2753) Spring Salon - The Paris Catacombs, France: La Poste France has brought out a postage stamp of €1.16 (Euro) depicting the famous Catacombs of Paris: Date of Stamp issue: 27.03.2023:
About Spring Salon Paris - The Paris Catacombs:
The Catacombs of Paris are underground ossuaries in Paris, France, which hold the remains of more than six million people in a small part of a tunnel network built to consolidate Paris's ancient stone quarries.
Extending South from the "Barrière d'Enfer" ("Gate of Hell" - former City Gate), this ossuary was created as part of the effort to eliminate the city's overflowing cemeteries.
Preparation work began shortly after a 1774 series of basement wall collapses around the Holy Innocents' Cemetery added a sense of urgency to the cemetery-eliminating measure, and from 1786, nightly processions of covered wagons transferred remains from most of Paris's cemeteries to a mine shaft opened near the Rue de la Tombe-Issoire.
The ossuary remained largely forgotten until it became a novelty-place for concerts and other private events in the early 19th century.
After further renovations and the construction of accesses around Place Denfert-Rochereau, it was opened to public visitation from 1874.
Since 2013, the Catacombs have numbered among the fourteen City of Paris Museums managed by Paris Musées. They are part of the Paris Musées network, which brings together the 14 museums and sites of the City of Paris.
Although the ossuary comprises only a small section of the underground mines of Paris, Parisians currently often refer to the entire tunnel network as the catacombs.
They are an object of fascination and legends in which the underground joins the unconscious and builds a plural, changing mythology, mixed with stories, whispered names, real and imaginary facts to which literature, films and, more recently, social media posts continued to bring life.
Their history has its roots in the geological particularities of a Parisian subsoil rich in sedimentary deposits used for centuries in the construction of buildings and monuments in the capital.
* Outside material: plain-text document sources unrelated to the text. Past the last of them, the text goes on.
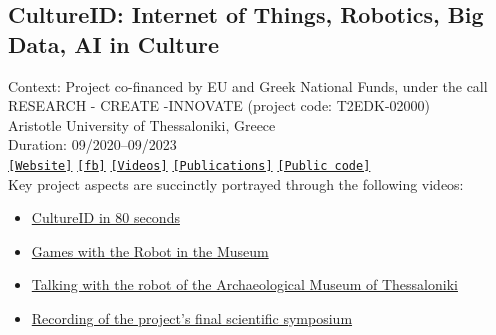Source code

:\subsection{CultureID: Internet of Things, Robotics, Big Data, AI in Culture}

\noindent Context: Project co-financed by EU and Greek National Funds, under the call RESEARCH - CREATE -INNOVATE (project code: T2EDK-02000)\\
\noindent Aristotle University of Thessaloniki, Greece\\
\noindent Duration: 09/2020--09/2023\\

\noindent \href{https://cultureid.web.auth.gr/?page_id=216&lang=en}{\texttt{[Website]}} \href{https://www.facebook.com/cultureID.Auth}{\texttt{[fb]}} \href{https://www.youtube.com/@cultureidproject}{\texttt{[Videos]}} \href{https://cultureid.web.auth.gr/?page_id=490}{\texttt{[Publications]}} \href{https://github.com/cultureid-auth-ros-packages}{\texttt{[Public code]}}\\


\noindent Key project aspects are succinctly portrayed through the following videos:

\begin{itemize}
  \singlespacing
  \item \href{https://www.youtube.com/watch?v=SOA0To077WQ}{CultureID in 80 seconds}
  \item \href{https://www.youtube.com/watch?v=2EvTGNOqTrs}{Games with the Robot in the Museum}
  \item \href{https://www.youtube.com/watch?v=mrTL3Gep7Xk}{Talking with the robot of the Archaeological Museum of Thessaloniki}
  \item \href{https://www.youtube.com/watch?v=i5CUBswHWf0}{Recording of the project's final scientific symposium}
\end{itemize}
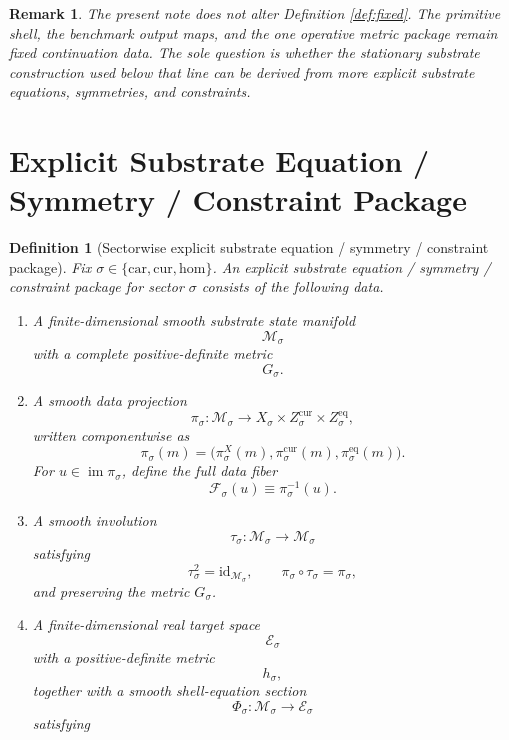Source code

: \documentclass[11pt]{article}
\newcommand{\Car}{\mathrm{car}}
\newcommand{\Cur}{\mathrm{cur}}
\newcommand{\Hom}{\mathrm{hom}}
\newcommand{\SubSpace}[1]{\mathcal M_{#1}}
\newcommand{\SubMetric}[1]{G_{#1}}
\newcommand{\DataProj}[1]{\pi_{#1}}
\newcommand{\SubVisible}[1]{\pi_{#1}^{X}}
\newcommand{\SubCurrent}[1]{\pi_{#1}^{\mathrm{cur}}}
\newcommand{\SubEq}[1]{\pi_{#1}^{\mathrm{eq}}}
\newcommand{\SubTarget}[1]{\mathcal E_{#1}}
\newcommand{\SubTargetMetric}[1]{h_{#1}}
\newcommand{\ShellEquation}[1]{\Phi_{#1}}
\newcommand{\Fiber}[1]{\mathcal F_{#1}}
\newcommand{\TimeRev}[1]{\tau_{#1}}
\newtheorem{definition}{Definition}
\newtheorem{remark}{Remark}
\begin{document}
\begin{remark}
The present note does not alter Definition \ref{def:fixed}. The primitive shell, the benchmark output maps, and the one operative metric package remain fixed continuation data. The sole question is whether the stationary substrate construction used below that line can be derived from more explicit substrate equations, symmetries, and constraints.
\end{remark}

\section{Explicit Substrate Equation / Symmetry / Constraint Package}

\begin{definition}[Sectorwise explicit substrate equation / symmetry / constraint package]
\label{def:package}
Fix \(\sigma\in\{\Car,\Cur,\Hom\}\). An \emph{explicit substrate equation / symmetry / constraint package} for sector \(\sigma\) consists of the following data.
\begin{enumerate}
    \item A finite-dimensional smooth substrate state manifold
    \[
    \SubSpace{\sigma}
    \]
    with a complete positive-definite metric
    \[
    \SubMetric{\sigma}.
    \]
    \item A smooth data projection
    \[
    \DataProj{\sigma}:\SubSpace{\sigma}\to
    X_{\sigma}\times Z_{\sigma}^{\mathrm{cur}}\times Z_{\sigma}^{\mathrm{eq}},
    \]
    written componentwise as
    \[
    \DataProj{\sigma}(m)
    =
    \bigl(
    \SubVisible{\sigma}(m),
    \SubCurrent{\sigma}(m),
    \SubEq{\sigma}(m)
    \bigr).
    \]
    For \(u\in\operatorname{im}\DataProj{\sigma}\), define the full data fiber
    \[
    \Fiber{\sigma}(u)\equiv\DataProj{\sigma}^{-1}(u).
    \]
    \item A smooth involution
    \[
    \TimeRev{\sigma}:\SubSpace{\sigma}\to\SubSpace{\sigma}
    \]
    satisfying
    \[
    \TimeRev{\sigma}^{2}=\mathrm{id}_{\SubSpace{\sigma}},
    \qquad
    \DataProj{\sigma}\circ\TimeRev{\sigma}=\DataProj{\sigma},
    \]
    and preserving the metric \(\SubMetric{\sigma}\).
    \item A finite-dimensional real target space
    \[
    \SubTarget{\sigma}
    \]
    with a positive-definite metric
    \[
    \SubTargetMetric{\sigma},
    \]
    together with a smooth shell-equation section
    \[
    \ShellEquation{\sigma}:\SubSpace{\sigma}\to\SubTarget{\sigma}
    \]
    satisfying

\end{enumerate}
\end{definition}
\end{document}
But this story took shape especially at the end of the 18th century under the pressure of two concomitant problems -
- the repeated collapse of underground galleries which threatened the dwellings of the capital and led in 1777 to the creation of the General Inspectorate of Quarries (IGCQ), and
- the overcrowding of communal cemeteries that centuries of use have filled to overflowing. So much so that in 1780 the wall of a cellar adjoining the large cemetery of the Innocents, near the contemporary Halles, collapsed and let heaps of corpses and bones spill out.
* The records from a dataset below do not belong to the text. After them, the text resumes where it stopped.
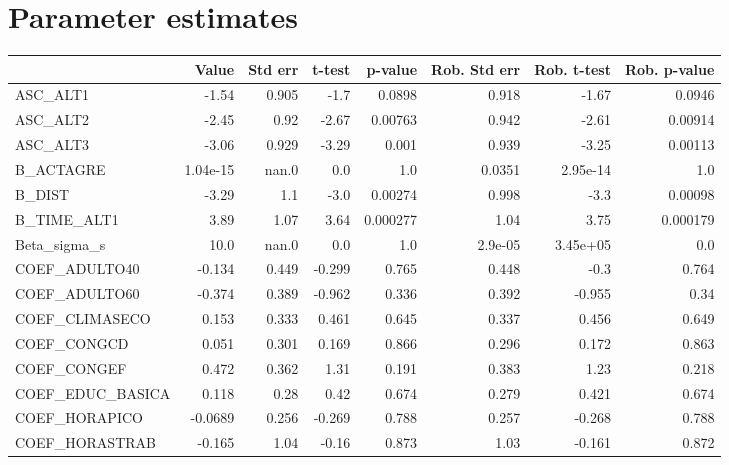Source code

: \section{Parameter estimates}
\begin{tabular}{lrrrrrrr}
\toprule
{} &    Value &  Std err &  t-test &  p-value &  Rob. Std err &  Rob. t-test &  Rob. p-value \\
\midrule
ASC\_ALT1         &    -1.54 &    0.905 &    -1.7 &   0.0898 &         0.918 &        -1.67 &        0.0946 \\
ASC\_ALT2         &    -2.45 &     0.92 &   -2.67 &  0.00763 &         0.942 &        -2.61 &       0.00914 \\
ASC\_ALT3         &    -3.06 &    0.929 &   -3.29 &    0.001 &         0.939 &        -3.25 &       0.00113 \\
B\_ACTAGRE        & 1.04e-15 &    nan.0 &     0.0 &      1.0 &        0.0351 &     2.95e-14 &           1.0 \\
B\_DIST           &    -3.29 &      1.1 &    -3.0 &  0.00274 &         0.998 &         -3.3 &       0.00098 \\
B\_TIME\_ALT1      &     3.89 &     1.07 &    3.64 & 0.000277 &          1.04 &         3.75 &      0.000179 \\
Beta\_sigma\_s     &     10.0 &    nan.0 &     0.0 &      1.0 &       2.9e-05 &     3.45e+05 &           0.0 \\
COEF\_ADULTO40    &   -0.134 &    0.449 &  -0.299 &    0.765 &         0.448 &         -0.3 &         0.764 \\
COEF\_ADULTO60    &   -0.374 &    0.389 &  -0.962 &    0.336 &         0.392 &       -0.955 &          0.34 \\
COEF\_CLIMASECO   &    0.153 &    0.333 &   0.461 &    0.645 &         0.337 &        0.456 &         0.649 \\
COEF\_CONGCD      &    0.051 &    0.301 &   0.169 &    0.866 &         0.296 &        0.172 &         0.863 \\
COEF\_CONGEF      &    0.472 &    0.362 &    1.31 &    0.191 &         0.383 &         1.23 &         0.218 \\
COEF\_EDUC\_BASICA &    0.118 &     0.28 &    0.42 &    0.674 &         0.279 &        0.421 &         0.674 \\
COEF\_HORAPICO    &  -0.0689 &    0.256 &  -0.269 &    0.788 &         0.257 &       -0.268 &         0.788 \\
COEF\_HORASTRAB   &   -0.165 &     1.04 &   -0.16 &    0.873 &          1.03 &       -0.161 &         0.872 \\

\end{tabular}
The decision was then taken to transfer these human remains to the galleries of former quarries specially fitted out under the plain of Montrouge, outside the walls of the then city and near the current Place Denfert-Rochereau.
From 1785, several campaigns to transfer bones from municipal cemeteries were organised in the underground passages, which were given the evocative name of “catacombs”, in reference to the catacombs of Rome.
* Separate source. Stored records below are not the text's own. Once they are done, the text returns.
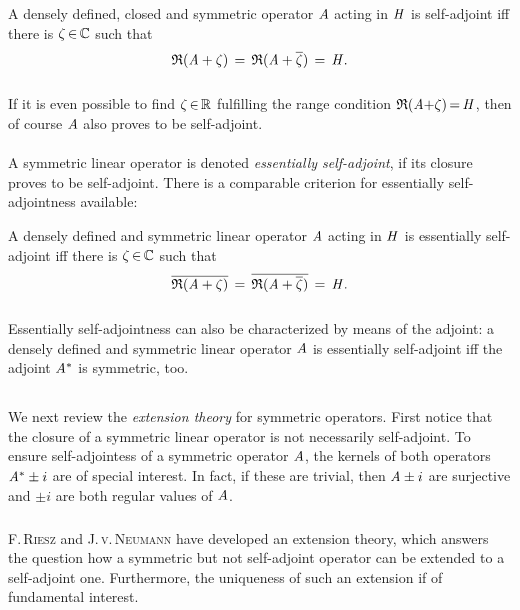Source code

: \documentclass[11pt,twoside]{article}
\begin{document}
\begin{theorem}\label{RANGE_CONDITION}
A densely defined, closed and symmetric operator $\mathit{A}$
acting in $\mathit{H}$ is self-adjoint
iff there is $\zeta {\,\in\,} {\mathbb{C}}$ such that
\[
\mathfrak{R}(\mathit{A} + \zeta) \,=\, \mathfrak{R}(\mathit{A} + \overline{\zeta}) \,=\, \mathit{H}.
\]
\end{theorem}

\subparagraph{}
If it is even possible to find $\zeta {\,\in\,} {\mathbb{R}}$
fulfilling the range condition $\mathfrak{R}(\mathit{A} {+} \zeta) {\,=\,} \mathit{H}$,
then of course $\mathit{A}$ also proves to be self-adjoint.

\paragraph{} %
A symmetric linear operator is denoted \textit{essentially self-adjoint},
if its closure proves to be self-adjoint.
There is a comparable criterion for essentially self-adjointness available:

\begin{theorem}\label{RANGE_CONDITION_2}
A densely defined and symmetric linear operator $\mathit{A}$
acting in $\mathit{H}$ is essentially self-adjoint
iff there is $\zeta {\,\in\,} {\mathbb{C}}$ such that
\[
\overline{\mathfrak{R}(\mathit{A} + \zeta)} \,=\,
\overline{\mathfrak{R}(\mathit{A} + \overline{\zeta})} \,=\, \mathit{H}.
\]
\end{theorem}

\subparagraph{}
Essentially self-adjointness can also be characterized by means of the adjoint:
a densely defined and symmetric linear operator $\mathit{A}$ is essentially
self-adjoint
iff
the adjoint $\mathit{A}^*$ is symmetric, too.

\subsection{} %
We next review the \textit{extension theory} for symmetric operators.
First notice that
the closure of a symmetric linear operator is not necessarily self-adjoint.
To ensure self-adjointess of a symmetric operator $\mathit{A}$,
the kernels of both operators $\mathit{A}^* \pm i$ are of special interest.
In fact,
if these are trivial,
then $\mathit{A} \pm i$ are surjective and
$\pm i$ are both regular values of $\mathit{A}$.

\subparagraph{}
\textsc{F.\,Riesz} and \textsc{J.\,v.\,Neumann} 
have developed an extension theory,
which answers the question
how a symmetric but not self-adjoint operator can be extended
to a self-adjoint one.
Furthermore,
the uniqueness of such an extension if of fundamental interest.
\end{document}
The bones of more than six million Parisians were moved, including those of Rabelais, La Fontaine, Molière, Mansart, Lully, Robespierre, Danton and Lavoisier.
From 1809, the second Inspector General of Quarries, Louis-Étienne Héricart de Thury, opened the premises to the public and fitted out the galleries by alternating rows of bones with elements of ancient architecture and funerary decoration.
Doric pillars, altars and literary inscriptions line the route of the largest underground ossuary in the world, which quickly attracts a public captivated by the romantic-macabre decor.
Nadar, Balzac, Dumas and many other artists then seized on the myth, sometimes maintaining confusion with the immense network of galleries of which the catacombs are in fact only a tiny part. The success is undeniable.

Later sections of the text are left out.